Merge request approval workflow for data versioning #9907

pirnerjonas · 2023-09-04T08:10:02Z

pirnerjonas
Sep 4, 2023

Hi all,

I am wondering how you would implement a kind of merge request approval workflow for our dvc data repository.

Currently if we want to update the data in our s3 backend a developer does all the changes locally and pushes to the remote via dvc push. The developer can do something like a dvc diff or dvc data status to check the changes locally she is about to make but we are currently thinking how you would implement something like this in a CICD pipeline (we are using Gitlab).

For our infrastructure projects managed via terraform and gitlab we can leverage merge request approval workflow / 4 eye principal within CICD pipelines e.g. like this:

stages:
  - plan
  - deploy

plan_terraform:
  image:
    name: ...
  script:
    - terraform init -input=false
    - terraform plan -input=false 
  except:
    - master

deploy_terraform:
  image: ...
  script:
    - terraform init -input=false
    - terraform apply -input=false -auto-approve
  only:
    - master

Via terraform plan you see the changes you are about to make but you don't carry them out. After reviewing and merging to master the changes would be applied to the cloud environment.

So ideally I would create a merge request that shows me the changes I am about to do to my data on s3 backend and only after I merge I would update the data.

What I tried

When I tried working on this I realized that if I create a new data set version locally via dvc (change some files, dvc commit, git commit .dvc files, git push) and create a merge request I can get the data set diff between the two branches e.g. like this:

...
data-check:
  stage: build
  image: ...
  before_script:
    - poetry install --only main
    - git fetch origin $CI_MERGE_REQUEST_TARGET_BRANCH_NAME
    - CURRENT_COMMIT=$(git rev-parse HEAD)
    - TARGET_COMMIT=$(git rev-parse origin/$CI_MERGE_REQUEST_TARGET_BRANCH_NAME)
  script:
    - echo $CURRENT_COMMIT
    - echo $TARGET_COMMIT
    - poetry run dvc diff $TARGET_COMMIT $CURRENT_COMMIT --md -v --show-hash
  rules:
    - if: $CI_MERGE_REQUEST_IID
...

But if I understood it correctly if I now want to do the dvc push in the CICD pipeline I would need access to the .dvc/cache folder which I out of the box don't have access to in my runner environment.

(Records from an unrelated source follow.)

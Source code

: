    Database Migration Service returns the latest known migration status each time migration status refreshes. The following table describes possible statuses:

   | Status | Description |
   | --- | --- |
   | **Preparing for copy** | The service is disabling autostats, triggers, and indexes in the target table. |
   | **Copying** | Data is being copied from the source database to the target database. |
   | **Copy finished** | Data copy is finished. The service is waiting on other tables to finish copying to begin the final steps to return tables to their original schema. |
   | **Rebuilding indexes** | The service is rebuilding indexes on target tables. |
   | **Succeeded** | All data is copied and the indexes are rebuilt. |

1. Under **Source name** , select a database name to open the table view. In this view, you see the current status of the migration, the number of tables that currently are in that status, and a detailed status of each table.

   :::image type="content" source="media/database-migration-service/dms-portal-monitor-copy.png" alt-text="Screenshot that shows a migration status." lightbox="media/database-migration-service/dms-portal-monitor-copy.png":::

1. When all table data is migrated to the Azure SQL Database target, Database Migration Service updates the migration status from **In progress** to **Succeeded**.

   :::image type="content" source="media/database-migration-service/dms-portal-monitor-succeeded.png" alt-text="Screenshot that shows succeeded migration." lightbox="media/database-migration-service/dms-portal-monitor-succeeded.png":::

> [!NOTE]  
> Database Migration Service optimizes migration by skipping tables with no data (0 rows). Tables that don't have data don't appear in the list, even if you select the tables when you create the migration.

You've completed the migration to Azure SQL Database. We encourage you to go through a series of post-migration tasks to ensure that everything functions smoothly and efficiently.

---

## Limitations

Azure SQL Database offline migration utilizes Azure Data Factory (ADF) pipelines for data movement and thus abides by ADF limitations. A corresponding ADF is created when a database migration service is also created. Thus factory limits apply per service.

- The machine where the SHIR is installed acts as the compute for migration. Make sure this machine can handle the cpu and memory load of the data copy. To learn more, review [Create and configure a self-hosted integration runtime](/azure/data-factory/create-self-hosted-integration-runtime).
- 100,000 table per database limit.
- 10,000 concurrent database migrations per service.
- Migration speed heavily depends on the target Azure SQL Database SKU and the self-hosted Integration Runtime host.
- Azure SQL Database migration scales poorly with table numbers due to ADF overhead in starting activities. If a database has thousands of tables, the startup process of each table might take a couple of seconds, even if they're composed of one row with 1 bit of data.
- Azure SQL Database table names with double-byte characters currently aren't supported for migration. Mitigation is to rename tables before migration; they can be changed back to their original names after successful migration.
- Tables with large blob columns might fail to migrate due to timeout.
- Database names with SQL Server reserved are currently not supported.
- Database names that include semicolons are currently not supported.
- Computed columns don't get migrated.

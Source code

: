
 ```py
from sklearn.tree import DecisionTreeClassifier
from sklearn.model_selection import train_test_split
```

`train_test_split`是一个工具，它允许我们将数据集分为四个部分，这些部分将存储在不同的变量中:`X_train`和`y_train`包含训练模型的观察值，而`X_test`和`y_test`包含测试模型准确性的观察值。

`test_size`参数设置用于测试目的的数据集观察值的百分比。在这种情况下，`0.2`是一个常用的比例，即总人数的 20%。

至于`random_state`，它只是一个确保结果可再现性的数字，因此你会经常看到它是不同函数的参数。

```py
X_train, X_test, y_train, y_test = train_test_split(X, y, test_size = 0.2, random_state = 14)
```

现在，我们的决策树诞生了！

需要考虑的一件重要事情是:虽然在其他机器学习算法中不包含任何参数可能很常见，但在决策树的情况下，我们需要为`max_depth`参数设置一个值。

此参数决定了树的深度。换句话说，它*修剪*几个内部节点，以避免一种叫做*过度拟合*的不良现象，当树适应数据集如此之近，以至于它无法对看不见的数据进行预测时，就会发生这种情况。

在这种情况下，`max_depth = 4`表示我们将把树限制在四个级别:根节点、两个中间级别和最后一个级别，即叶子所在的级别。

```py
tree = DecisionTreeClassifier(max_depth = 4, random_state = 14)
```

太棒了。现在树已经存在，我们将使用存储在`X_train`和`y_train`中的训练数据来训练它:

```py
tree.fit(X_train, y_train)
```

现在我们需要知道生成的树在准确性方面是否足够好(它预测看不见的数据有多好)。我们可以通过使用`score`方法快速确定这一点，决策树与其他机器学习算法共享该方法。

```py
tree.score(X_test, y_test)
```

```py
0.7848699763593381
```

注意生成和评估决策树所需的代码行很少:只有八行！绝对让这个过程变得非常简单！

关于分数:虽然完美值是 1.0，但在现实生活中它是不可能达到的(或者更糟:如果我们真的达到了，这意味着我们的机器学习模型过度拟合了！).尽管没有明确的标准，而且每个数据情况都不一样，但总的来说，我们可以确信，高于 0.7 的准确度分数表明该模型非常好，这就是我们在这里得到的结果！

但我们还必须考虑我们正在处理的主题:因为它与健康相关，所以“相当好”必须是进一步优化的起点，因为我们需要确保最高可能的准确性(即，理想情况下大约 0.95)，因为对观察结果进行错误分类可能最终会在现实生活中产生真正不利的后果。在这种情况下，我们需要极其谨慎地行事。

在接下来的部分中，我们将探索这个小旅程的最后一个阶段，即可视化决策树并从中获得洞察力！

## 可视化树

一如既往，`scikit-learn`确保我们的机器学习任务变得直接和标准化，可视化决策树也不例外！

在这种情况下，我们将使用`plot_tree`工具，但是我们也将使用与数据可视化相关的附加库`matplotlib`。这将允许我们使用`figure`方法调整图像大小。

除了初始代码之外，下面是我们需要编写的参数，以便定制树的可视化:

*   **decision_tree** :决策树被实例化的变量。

Maybe it is possible to share the cache locally and on the runner via a shared cache but since I am currently struggeling with this I thought I raise the more general question about this setup here.

shcheklein · 2023-09-05T17:18:48Z

shcheklein
Sep 5, 2023
Maintainer

So ideally I would create a merge request that shows me the changes I am about to do to my data on s3 backend and only after I merge I would update the data.

@pirnerjonas can we please explore this a bit more before we discuss some possible solutions?

I'm curious what do we even mean by "update the data".

do you use a regular DVC remote or a cloud versioned one?
why is it not enough to always push data and approve metadata changes (.dvc, dvc.lock) in a MR / PR? You can still present some metrics, diff, etc (we can discuss that part also), but you won't need pushing any data on CI. Yes, clearly it means that you can have some extra data in your remote storage, etc - but you can always guarantee that those versions that got merged are staying there.

WDYT?

0 replies

pirnerjonas · 2023-09-06T06:53:37Z

pirnerjonas
Sep 6, 2023
Author

@shcheklein yes, certainly.

do you use a regular DVC remote or a cloud versioned one?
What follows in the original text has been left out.